Of course there was no mention of this illicit behavior in the documentation.
So when the background defragmenter corrupted their disks,
Microsoft got the blame.
- Parsing the Explorer view data structures
-
A certain software company decided that they wanted to alter
the behavior of the Explorer window from a shell extension.
Since there is no way to do this (a shell extension is not supposed
to mess with the view; the view belongs to the user), they
decided to do it themselves anyway.
From the shell extension, they used an undocumented window message
to get a pointer to one of the internal Explorer structures.
Then they walked the structure until they found something they
recognized. Then they knew, "The thing immediately after the thing
that I recognize is the thing that I want."
Well, the thing that they recognize and the thing that they want
happened to be base classes of a multiply-derived class. If you
have a class with multiple base classes, there is no guarantee from
the compiler which order the base classes will be ordered.
It so happened that they appeared in the order X,Y,Z in all the versions
of Windows this software company tested against.
Except Windows 2000.
In Windows 2000, the compiler decided that the order should be X,Z,Y.
So now they grovelled in, saw the "X" and said "Aha, the next thing must
be a Y" but instead they got a Z. And then they crashed your system
some time later.
So I had to create a "fake X,Y" so when the program went looking for
X (so it could grab Y), it found the fake one first.

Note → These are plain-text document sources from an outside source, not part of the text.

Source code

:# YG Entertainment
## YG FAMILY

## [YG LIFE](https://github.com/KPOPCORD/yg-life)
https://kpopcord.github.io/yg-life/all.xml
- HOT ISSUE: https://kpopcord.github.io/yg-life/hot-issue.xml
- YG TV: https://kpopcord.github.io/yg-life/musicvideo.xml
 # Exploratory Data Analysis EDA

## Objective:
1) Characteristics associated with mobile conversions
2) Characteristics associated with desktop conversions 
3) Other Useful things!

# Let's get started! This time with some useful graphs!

This took the good part of a week to figure out.
- Reaching up the stack
-
A certain software company decided that it was too hard to take
the coordinates of the NM_DBLCLK notification and hit-test it
against the treeview to see what was double-clicked. So instead,
they take the address of the NMHDR structure passed to the notification,
add 60 to it, and dereference a DWORD at that address.
If it's zero, they do one thing, and if it's nonzero they do some
other thing.
It so happens that the NMHDR is allocated on the stack, so this
program is reaching up into the stack and grabbing the value of
some local variable (which happens to be two frames up
the stack!) and using it to control their logic.
For Windows 2000, we upgraded the compiler to a version which
did a better job of reordering and re-using local variables,
and now the program couldn't find the local variable it
wanted and stopped working.
I got tagged to investigate and fix this. I had to create
a special NMHDR structure that "looked like" the stack
the program wanted to see and pass that special "fake stack".
I think this one took me two days to figure out.
I hope you understand why I tend to go ballistic when people recommend
relying on undocumented behavior.
These weren't hobbyists in their garage seeing what they could do.
These were major companies writing commercial software.
When you upgrade to the next version of Windows and you experience
(a) disk corruption, (b) sporadic Explore crashes, or
(c) sporadic loss of functionality in your favorite program,
do you blame the program or do you blame Windows?
If you say, "I blame the program," the first problem is of course
figuring out which program. In cases (a) and (b), the
offending program isn't obvious.